═════ Listed records ═════

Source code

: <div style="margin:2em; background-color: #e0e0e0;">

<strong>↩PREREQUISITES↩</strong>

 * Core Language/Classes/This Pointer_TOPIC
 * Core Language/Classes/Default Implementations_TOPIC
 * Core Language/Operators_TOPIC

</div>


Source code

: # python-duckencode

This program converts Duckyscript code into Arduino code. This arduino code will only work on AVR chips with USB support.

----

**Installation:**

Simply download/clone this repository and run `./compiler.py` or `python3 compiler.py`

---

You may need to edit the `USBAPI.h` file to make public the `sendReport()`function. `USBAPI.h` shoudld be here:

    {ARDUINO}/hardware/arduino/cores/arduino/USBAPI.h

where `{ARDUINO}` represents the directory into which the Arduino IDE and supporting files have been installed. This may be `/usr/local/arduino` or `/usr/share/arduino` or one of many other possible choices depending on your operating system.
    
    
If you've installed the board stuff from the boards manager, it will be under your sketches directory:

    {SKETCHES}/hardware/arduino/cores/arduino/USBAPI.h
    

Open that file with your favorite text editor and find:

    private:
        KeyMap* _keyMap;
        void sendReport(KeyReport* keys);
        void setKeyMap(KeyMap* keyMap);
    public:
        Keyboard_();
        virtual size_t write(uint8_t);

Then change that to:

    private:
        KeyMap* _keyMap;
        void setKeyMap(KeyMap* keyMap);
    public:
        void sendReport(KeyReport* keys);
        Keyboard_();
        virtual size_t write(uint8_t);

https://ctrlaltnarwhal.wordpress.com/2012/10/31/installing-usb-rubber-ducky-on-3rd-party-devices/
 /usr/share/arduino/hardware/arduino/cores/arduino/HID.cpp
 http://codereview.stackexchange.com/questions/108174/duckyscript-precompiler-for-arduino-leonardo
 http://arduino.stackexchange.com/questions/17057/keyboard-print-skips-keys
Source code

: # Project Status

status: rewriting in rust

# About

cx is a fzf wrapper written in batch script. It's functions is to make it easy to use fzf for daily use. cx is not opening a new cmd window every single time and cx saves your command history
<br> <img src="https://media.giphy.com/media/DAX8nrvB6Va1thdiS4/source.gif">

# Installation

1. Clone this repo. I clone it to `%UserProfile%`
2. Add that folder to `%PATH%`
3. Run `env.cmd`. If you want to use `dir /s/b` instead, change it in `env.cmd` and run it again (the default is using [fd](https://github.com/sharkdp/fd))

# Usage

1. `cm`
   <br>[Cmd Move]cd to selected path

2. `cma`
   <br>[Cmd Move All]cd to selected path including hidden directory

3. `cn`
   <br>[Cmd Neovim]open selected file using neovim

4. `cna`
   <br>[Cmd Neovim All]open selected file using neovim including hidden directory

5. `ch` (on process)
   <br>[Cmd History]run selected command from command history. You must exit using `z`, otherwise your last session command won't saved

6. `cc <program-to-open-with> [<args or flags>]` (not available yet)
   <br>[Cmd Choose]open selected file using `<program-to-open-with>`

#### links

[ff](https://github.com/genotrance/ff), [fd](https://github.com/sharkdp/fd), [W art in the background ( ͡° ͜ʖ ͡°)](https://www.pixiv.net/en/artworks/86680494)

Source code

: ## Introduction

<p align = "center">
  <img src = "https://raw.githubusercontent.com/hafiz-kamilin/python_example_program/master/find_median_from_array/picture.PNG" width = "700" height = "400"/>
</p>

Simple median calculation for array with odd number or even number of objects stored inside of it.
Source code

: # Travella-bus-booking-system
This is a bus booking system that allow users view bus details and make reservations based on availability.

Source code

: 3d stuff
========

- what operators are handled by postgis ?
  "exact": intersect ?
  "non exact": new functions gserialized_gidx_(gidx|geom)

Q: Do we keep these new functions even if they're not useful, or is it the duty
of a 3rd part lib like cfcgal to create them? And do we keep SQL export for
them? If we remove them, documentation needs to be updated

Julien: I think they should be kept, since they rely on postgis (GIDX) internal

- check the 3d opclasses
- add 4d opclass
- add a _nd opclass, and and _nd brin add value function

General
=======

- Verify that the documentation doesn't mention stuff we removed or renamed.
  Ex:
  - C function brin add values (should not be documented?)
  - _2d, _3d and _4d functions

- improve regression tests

═════

* How to complete this task *
State only how many lines above hold the string "command".

* Task output *
2